Calvin Marlin

Personal information
- Full name: Calvin Donovan Marlin
- Date of birth: 20 April 1976 (age 49)
- Place of birth: Port Elizabeth, South Africa
- Height: 1.83 m (6 ft 0 in)
- Position(s): Goalkeeper

Senior career*
- Years: Team / Apps / (Gls)
- 1996–1998: Michau Warriors
- 1998–1999: Seven Stars / 17 / (0)
- 1999: → Cape Town Spurs (loan) / 11 / (0)
- 1999–2003: Ajax Cape Town / 107 / (0)
- 2003–2006: SuperSport United / 122 / (0)
- 2006–2013: Mamelodi Sundowns / 73 / (0)
- 2013–2015: Mpumalanga Black Aces / 0 / (0)

International career
- 2002–2009: South Africa / 16 / (0)

= Calvin Marlin =

South African footballer

Calvin Donovan Marlin (born 20 April 1976 in Port Elizabeth, Eastern Cape) is a retired South African football goalkeeper who works as a goalkeeping coach for Cape Town City.

He played club football for Michau Warriors, Seven Stars, Ajax Cape Town, SuperSport United, Mamelodi Sundowns and Mpumalanga Black Aces as well as representing South Africa internationally.

Marlin was a participant at the 2002 FIFA World Cup.

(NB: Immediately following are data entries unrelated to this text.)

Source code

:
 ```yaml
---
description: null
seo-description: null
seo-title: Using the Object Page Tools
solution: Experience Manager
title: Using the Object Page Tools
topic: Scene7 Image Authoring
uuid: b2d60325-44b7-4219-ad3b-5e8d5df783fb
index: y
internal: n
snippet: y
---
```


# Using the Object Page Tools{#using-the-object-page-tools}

He was South Africa's first choice keeper at the 2006 African Nations Cup in Egypt and was capped 16 times.

He kicks left-footed but throws right-handed.

==Coaching career==
Marlin was appointed assistant coach of Ajax Cape Town in 2017, later becoming interim head coach.

After departing Ajax, he was appointed head coach of Cape Town All Stars and later goalkeeping coach of Cape Town Spurs before departing during the 2023–24 season after Spurs had suffered seven consecutive defeats at the start of the season.